While this was an instance of literally needing to let go, it reminded me that there are plenty of attitudes, expectations, fears, worries, opinions, burdens, and limitations we—I —should let go of. We’re often taught about the importance of persevering—not so often about letting go.

I’m now of an age where letting go is taking center stage. My son is grown and my role in the family is changing. I’m becoming less interested in what others think of me, so I’m reevaluating what I do and how I do it. I’m setting aside certain desires and dreams to make room for new ones. None of this is easy, and it starts with letting go.

As you might have guessed, letting go does not come naturally to me. I’m more inclined to cling, to fight change, to stay rigid.
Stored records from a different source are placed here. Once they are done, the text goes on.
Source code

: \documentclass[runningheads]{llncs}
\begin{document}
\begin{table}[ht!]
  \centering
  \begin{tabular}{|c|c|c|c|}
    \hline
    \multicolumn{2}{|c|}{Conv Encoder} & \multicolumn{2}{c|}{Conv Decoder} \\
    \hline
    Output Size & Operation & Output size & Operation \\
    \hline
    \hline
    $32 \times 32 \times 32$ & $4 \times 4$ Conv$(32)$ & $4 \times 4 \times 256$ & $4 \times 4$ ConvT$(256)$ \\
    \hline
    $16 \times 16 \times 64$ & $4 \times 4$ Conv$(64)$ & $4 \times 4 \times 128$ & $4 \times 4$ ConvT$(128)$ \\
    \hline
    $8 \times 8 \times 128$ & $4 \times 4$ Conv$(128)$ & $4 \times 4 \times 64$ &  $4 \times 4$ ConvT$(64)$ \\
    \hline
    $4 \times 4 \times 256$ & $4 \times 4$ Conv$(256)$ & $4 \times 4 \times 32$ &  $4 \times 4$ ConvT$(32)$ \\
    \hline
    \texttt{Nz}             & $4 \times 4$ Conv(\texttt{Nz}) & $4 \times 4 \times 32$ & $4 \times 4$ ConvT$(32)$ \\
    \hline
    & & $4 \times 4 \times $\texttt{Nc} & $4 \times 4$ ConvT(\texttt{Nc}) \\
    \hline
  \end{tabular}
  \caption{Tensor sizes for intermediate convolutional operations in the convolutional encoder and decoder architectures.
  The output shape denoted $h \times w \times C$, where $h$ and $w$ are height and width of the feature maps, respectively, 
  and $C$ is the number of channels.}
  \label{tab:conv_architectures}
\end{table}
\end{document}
What am I so afraid of? Pain? Discomfort? Chaos? Pain, discomfort, and chaos are part of life. Holding tight to that lead rope reminded me that holding on doesn’t protect me from pain. Sometimes it causes it. And here’s the thing about letting go:

It reduces the pain. If I’d dropped the rope as soon as I felt Tank pull against it, I wouldn’t have gotten hurt. I don’t know why I was hanging on so hard—there was no real reason for it. Sometimes we hang on so hard, and for what?

It allows us to regroup and move on. Tank trotted off only a couple of strides and the other horses did nothing but sniff noses or flick an ear in his direction. I was easily able to collect him and resume our walk up to the barn. Sometimes it’s only when we’ve let go that we see the way out of our difficulty, or the excellent alternative to what we were clinging to in the first place.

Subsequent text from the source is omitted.